Derive the Euler-Lagrange equations of the Yang-Mills functional given by $$\mathcal {YM} (\mathcal A) = \frac{1}{4}\int_{\mathbb R^4} \|\mathcal F\|^2 d(\bf vol_{\mathbb R^4})$$ such equations are called in the physics literature Yang-Mills equations $$\ast d^{\mathcal A}(\ast \mathcal F) = \sum_{\alpha = 1}^4 (\partial_\alpha \mathcal F_{\alpha\beta} + [\mathcal A_\alpha, \mathcal F_{\alpha\beta}]) = 0$$ where $\ast$ is the Hodge dual operator, $d^\mathcal A$ is the covariant exterior derivative.
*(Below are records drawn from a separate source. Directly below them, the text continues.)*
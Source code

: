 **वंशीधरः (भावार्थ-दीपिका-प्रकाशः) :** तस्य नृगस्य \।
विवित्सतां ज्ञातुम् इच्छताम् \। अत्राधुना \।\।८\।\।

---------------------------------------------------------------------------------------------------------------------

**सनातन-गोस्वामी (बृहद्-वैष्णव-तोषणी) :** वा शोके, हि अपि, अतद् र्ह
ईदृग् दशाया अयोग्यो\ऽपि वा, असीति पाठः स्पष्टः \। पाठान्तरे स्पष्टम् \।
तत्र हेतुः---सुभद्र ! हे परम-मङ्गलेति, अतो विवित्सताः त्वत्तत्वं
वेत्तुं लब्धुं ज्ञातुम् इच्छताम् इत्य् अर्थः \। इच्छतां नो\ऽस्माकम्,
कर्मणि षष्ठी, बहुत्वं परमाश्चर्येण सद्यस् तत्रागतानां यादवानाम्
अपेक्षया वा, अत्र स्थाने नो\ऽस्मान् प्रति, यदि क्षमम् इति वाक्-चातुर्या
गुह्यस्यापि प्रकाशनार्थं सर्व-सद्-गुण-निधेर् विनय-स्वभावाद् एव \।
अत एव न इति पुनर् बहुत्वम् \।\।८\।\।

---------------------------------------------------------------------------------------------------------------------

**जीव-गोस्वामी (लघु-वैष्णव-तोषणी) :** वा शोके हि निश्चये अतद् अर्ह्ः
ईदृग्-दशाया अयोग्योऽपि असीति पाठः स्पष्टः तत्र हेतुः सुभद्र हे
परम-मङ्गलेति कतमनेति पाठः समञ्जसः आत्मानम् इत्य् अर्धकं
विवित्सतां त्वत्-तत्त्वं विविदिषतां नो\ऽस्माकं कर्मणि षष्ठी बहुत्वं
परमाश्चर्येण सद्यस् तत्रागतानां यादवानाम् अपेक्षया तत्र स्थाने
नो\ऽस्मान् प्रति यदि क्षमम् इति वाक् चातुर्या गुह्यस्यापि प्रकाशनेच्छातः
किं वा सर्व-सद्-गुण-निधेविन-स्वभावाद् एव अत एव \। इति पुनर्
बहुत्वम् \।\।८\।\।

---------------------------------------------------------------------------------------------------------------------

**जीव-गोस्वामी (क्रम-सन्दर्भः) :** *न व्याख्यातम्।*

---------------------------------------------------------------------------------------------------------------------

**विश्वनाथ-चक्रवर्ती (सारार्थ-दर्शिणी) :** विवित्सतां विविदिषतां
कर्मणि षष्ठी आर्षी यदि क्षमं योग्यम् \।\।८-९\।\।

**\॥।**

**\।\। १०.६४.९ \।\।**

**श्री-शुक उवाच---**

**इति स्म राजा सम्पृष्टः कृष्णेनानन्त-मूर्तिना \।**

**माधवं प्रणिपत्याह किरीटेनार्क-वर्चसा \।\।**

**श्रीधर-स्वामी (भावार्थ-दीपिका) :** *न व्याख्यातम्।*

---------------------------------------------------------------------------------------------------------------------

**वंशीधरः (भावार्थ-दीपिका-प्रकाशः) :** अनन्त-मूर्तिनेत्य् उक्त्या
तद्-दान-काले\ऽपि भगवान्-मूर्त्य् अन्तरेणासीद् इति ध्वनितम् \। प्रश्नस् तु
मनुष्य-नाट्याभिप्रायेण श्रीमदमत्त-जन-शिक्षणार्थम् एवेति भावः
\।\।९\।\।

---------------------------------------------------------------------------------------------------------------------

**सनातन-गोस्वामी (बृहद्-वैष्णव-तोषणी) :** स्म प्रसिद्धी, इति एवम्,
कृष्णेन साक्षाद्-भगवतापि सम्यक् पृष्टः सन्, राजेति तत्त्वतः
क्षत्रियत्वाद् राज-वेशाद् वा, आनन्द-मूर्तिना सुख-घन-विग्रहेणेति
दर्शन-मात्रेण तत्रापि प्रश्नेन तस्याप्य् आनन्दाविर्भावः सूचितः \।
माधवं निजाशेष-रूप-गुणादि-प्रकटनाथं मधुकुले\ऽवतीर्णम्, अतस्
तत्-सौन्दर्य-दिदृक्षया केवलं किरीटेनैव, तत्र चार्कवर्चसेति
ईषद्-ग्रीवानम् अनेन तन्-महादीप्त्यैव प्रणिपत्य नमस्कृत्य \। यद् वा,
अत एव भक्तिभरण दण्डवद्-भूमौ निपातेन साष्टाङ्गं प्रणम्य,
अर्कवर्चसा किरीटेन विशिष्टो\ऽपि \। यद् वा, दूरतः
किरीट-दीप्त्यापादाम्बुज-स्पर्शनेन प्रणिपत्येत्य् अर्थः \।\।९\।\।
Attempt: Since the space of gauge potentials is an affine space we may consider the variations $\mathcal A + t\mathcal B$ (family of 1-parameter of gauge potentials) thus

$$\begin{aligned}\frac{d}{dt} \Big(\mathcal {YM}(\mathcal A + t \mathcal B)\Big)\Big|_{t= 0} &= \frac{1}{4}\int_{\mathbb R^4} \frac{d}{dt} \Big(\|\mathcal F\|^2\Big)\Big|_{t = 0} d (\bf vol_{\mathbb R^4})\\ &=\frac{1}{2} \int_{\mathbb R^4} \|\mathcal F\| \frac{\left\langle \mathcal F, \frac{d}{dt} (\mathcal F)\Big|_{t =0}\right\rangle}{\|\mathcal F\|} d(\bf vol_{\mathbb R^4})\\&=\frac{1}{2} \int_{\mathbb R^4} \left\langle \mathcal F, \frac{d}{dt} (\mathcal F)\Big|_{t=0}\right\rangle d(\bf vol_{\mathbb R^4})\end{aligned}$$ where

$$\begin{aligned} \mathcal F &= \frac{1}{2} \mathcal F_{\alpha \beta} dx^\alpha \wedge dx^\beta \\&= \frac{1}{2}\Bigg( \partial_\alpha (\mathcal A_\beta + t \mathcal B_\beta) - \partial_\beta (\mathcal A_\alpha + t \mathcal B_\alpha) + [\mathcal A_\alpha, \mathcal A_\beta] \\&+ t [\mathcal A_\alpha, \mathcal B_\beta] + t [\mathcal B_\alpha, \mathcal A_\beta] + t^2 [\mathcal B_\alpha, \mathcal B_\beta]\Bigg) dx^\alpha \wedge dx^\beta\end{aligned}$$ by linearity we then obtain

$$\frac{d}{dt} (\mathcal F)\Big|_{t = 0} = \Bigg(\partial_\alpha \mathcal B_\beta - \partial_\beta \mathcal B_\alpha + [\mathcal A _\alpha, \mathcal B_\beta] + [\mathcal B_\alpha, \mathcal A_\beta]\Bigg) dx^\alpha \wedge dx^\beta$$ Now

$$\begin{aligned}\frac{d}{dt}\Big(\mathcal {YM}(\mathcal A + t \mathcal B)\Big)\Big|_{t = 0} &=\frac{1}{2} \int_{\mathbb R^4} \left\langle \mathcal F, \frac{d}{dt} (\mathcal F)\Big|_{t=0}\right\rangle d(\bf vol_{\mathbb R^4}) \\&= \frac{1}{2}\int_{\mathbb R^4} \mathcal F_{\alpha\beta} (\partial_\alpha \mathcal B_\beta - \partial_\beta \mathcal B_\alpha + [\mathcal A _\alpha, \mathcal B_\beta] + [\mathcal B_\alpha, \mathcal A_\beta])d(\bf vol_{\mathbb R^4}) \end{aligned}$$ Next step should be integration by parts. Then using the fact (Divergence Theorem)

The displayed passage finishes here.